DVM6: Alles im Blick, alles im Griff

Herr Foroughi, warum ist es wichtig, bei der Mikroskopie auch die Ergonomie buchstäblich nicht aus den Augen zu verlieren?

Ganz einfach: Nur wer entspannt ist, macht keine Fehler. Der typische Einsatzbereich des DVM6 ist in der Regel die Qualitätskontrolle beispielweise in der Automobil- oder Elektronikindustrie. Da wandern mitunter pro Tag Dutzende von Proben über den Tisch. Jede muss sorgfältig überprüft und mit ausgedruckten Referenzbildern verglichen werden. Bei einem Okularmikroskop muss das Auge dabei immer wieder neu fokussieren: Blick durchs Okular auf die Probe, Blick auf die Ausdrucke neben dem Mikroskop. Diesen ständigen Wechsel hält kein Mensch über längere Zeit ohne Konzentrationsdefizite aus.

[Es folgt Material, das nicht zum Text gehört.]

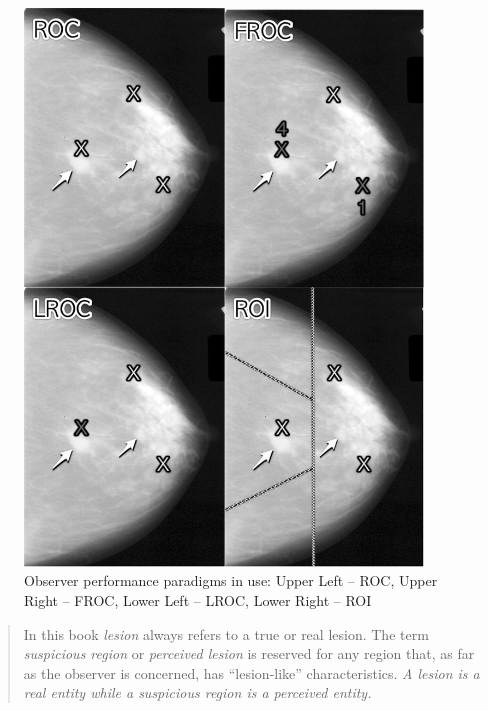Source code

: \documentclass[
]{book}
\begin{document}
\begin{figure}

{\centering \includegraphics[width=300pt]{images/4Paradigms} 

}

\caption{Observer performance paradigms in use: Upper Left -- ROC, Upper Right -- FROC, Lower Left -- LROC, Lower Right -- ROI}\label{fig:froc-paradigm-4}
\end{figure}

\begin{quote}
In this book \emph{lesion} always refers to a true or real lesion. The term \emph{suspicious region} or \emph{perceived lesion} is reserved for any region that, as far as the observer is concerned, has ``lesion-like'' characteristics. \emph{A lesion is a real entity while a suspicious region is a perceived entity.}
\end{quote}
\end{document}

Der Monitor ist offensichtlich die optimale Benutzerschnittstelle bei der Inspektion großer Stückzahlen. Was hat das DVM6 hinsichtlich der Ergonomie noch zu bieten?

Eine ganze Menge. Beispielsweise die Einhand-Bedienung. Im laufenden Betrieb lassen sich Objektive mit nur einer Hand wechseln, und der intelligente manuell-motorisierte Hybridantrieb für Probentisch und Fokustrieb sorgt für weiteren Komfort.

Apropos Objektive: Bei der Inspektion werden ja meist unterschiedliche Vergrößerungsfaktoren benötigt, vom generellen Überblick bis zur Kontrolle feinster Details. In vielen Labors sind dafür unterschiedlich Mikroskope im Einsatz, kann das DVM6 auch hier punkten?

Das Vergrößerungsspektrum dieses Mikroskops ist so bemessen, dass sich sowohl makroskopische als auch mikroskopische Inspektionen durchführen lassen. Der Wechsel erfolgt in Sekundenschnelle. Möglich macht dies das 16:1 Zoom. In Verbindung mit der passenden Objektivauswahl sind Vergrößerungen von 12x bis zu 2350x möglich. Nicht zu vergessen: Durch den Autofokus mit der Option auf kontinuierliches Nachführen entfällt auch das manuelle Scharfstellen.

Mit diesem Mikroskop lässt sich offenbar viel Zeit sparen. Und da es sich um ein digitales System handelt, drängt sich natürlich die Frage nach der Software-Anbindung auf.

Unsere Softwarepaket LAS X ist die optimale Ergänzung des DVM6, vor allem bei sich wiederholenden Aufgaben. Das System speichert alle Einstellungen automatisch im Hintergrund. Dabei sorgen die kodierten Funktionen stets für präzise, zuverlässige und fehlerfreie Daten.

Ein technisch so hoch angesiedeltes Instrument wie das DVM6 erfordert doch sicher eine umfangreiche Einarbeitungszeit, oder?

Ganz im Gegenteil: Die Bedienung ist bewusst einfach gehalten und beschränkt sich für den typischen Anwender auf wenige Handgriffe. Dieser Pragmatismus hat einen einfachen Grund: Er spart Zeit und sichert kontinuierlich präzise Ergebnisse. Und das ist letztlich das, was zählt.